Raw data:
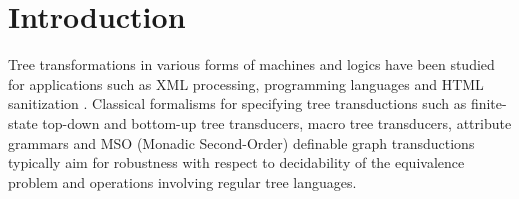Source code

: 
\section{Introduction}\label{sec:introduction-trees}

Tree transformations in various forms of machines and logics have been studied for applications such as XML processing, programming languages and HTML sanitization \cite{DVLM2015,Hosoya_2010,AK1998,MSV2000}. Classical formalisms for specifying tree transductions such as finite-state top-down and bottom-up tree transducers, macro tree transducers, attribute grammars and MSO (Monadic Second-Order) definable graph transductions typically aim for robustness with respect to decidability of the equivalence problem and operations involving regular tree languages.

---

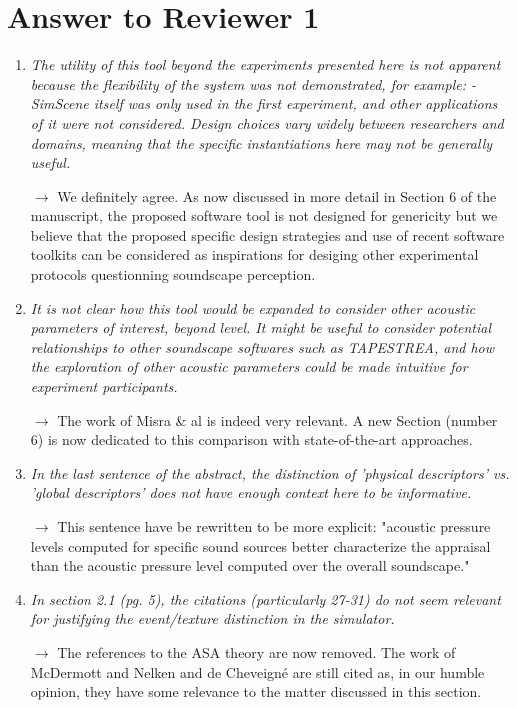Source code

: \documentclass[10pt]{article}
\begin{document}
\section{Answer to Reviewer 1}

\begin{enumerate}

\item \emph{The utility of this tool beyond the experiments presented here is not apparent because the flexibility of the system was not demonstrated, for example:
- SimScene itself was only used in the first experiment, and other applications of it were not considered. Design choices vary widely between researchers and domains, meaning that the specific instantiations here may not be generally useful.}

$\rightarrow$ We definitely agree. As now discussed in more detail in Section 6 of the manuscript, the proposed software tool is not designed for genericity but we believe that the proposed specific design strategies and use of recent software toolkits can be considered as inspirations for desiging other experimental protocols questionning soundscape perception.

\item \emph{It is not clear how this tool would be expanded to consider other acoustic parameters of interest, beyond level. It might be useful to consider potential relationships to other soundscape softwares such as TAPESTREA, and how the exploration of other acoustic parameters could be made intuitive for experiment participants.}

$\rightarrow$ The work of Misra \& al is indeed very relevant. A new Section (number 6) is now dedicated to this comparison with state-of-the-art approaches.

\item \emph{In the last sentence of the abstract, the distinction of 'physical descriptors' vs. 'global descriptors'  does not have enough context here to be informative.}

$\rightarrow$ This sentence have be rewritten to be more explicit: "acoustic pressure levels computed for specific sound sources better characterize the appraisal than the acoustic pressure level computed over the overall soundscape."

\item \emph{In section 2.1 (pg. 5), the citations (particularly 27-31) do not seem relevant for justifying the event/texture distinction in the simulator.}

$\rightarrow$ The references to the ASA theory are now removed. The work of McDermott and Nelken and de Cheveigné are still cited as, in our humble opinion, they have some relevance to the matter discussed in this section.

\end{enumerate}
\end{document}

Assignment: Look above for the line with "utility of this" and the line with "is not clear", and reproduce exactly those two lines plus every line between, nothing more.

Task answer:
\item \emph{The utility of this tool beyond the experiments presented here is not apparent because the flexibility of the system was not demonstrated, for example:
- SimScene itself was only used in the first experiment, and other applications of it were not considered. Design choices vary widely between researchers and domains, meaning that the specific instantiations here may not be generally useful.}

$\rightarrow$ We definitely agree. As now discussed in more detail in Section 6 of the manuscript, the proposed software tool is not designed for genericity but we believe that the proposed specific design strategies and use of recent software toolkits can be considered as inspirations for desiging other experimental protocols questionning soundscape perception.

\item \emph{It is not clear how this tool would be expanded to consider other acoustic parameters of interest, beyond level. It might be useful to consider potential relationships to other soundscape softwares such as TAPESTREA, and how the exploration of other acoustic parameters could be made intuitive for experiment participants.}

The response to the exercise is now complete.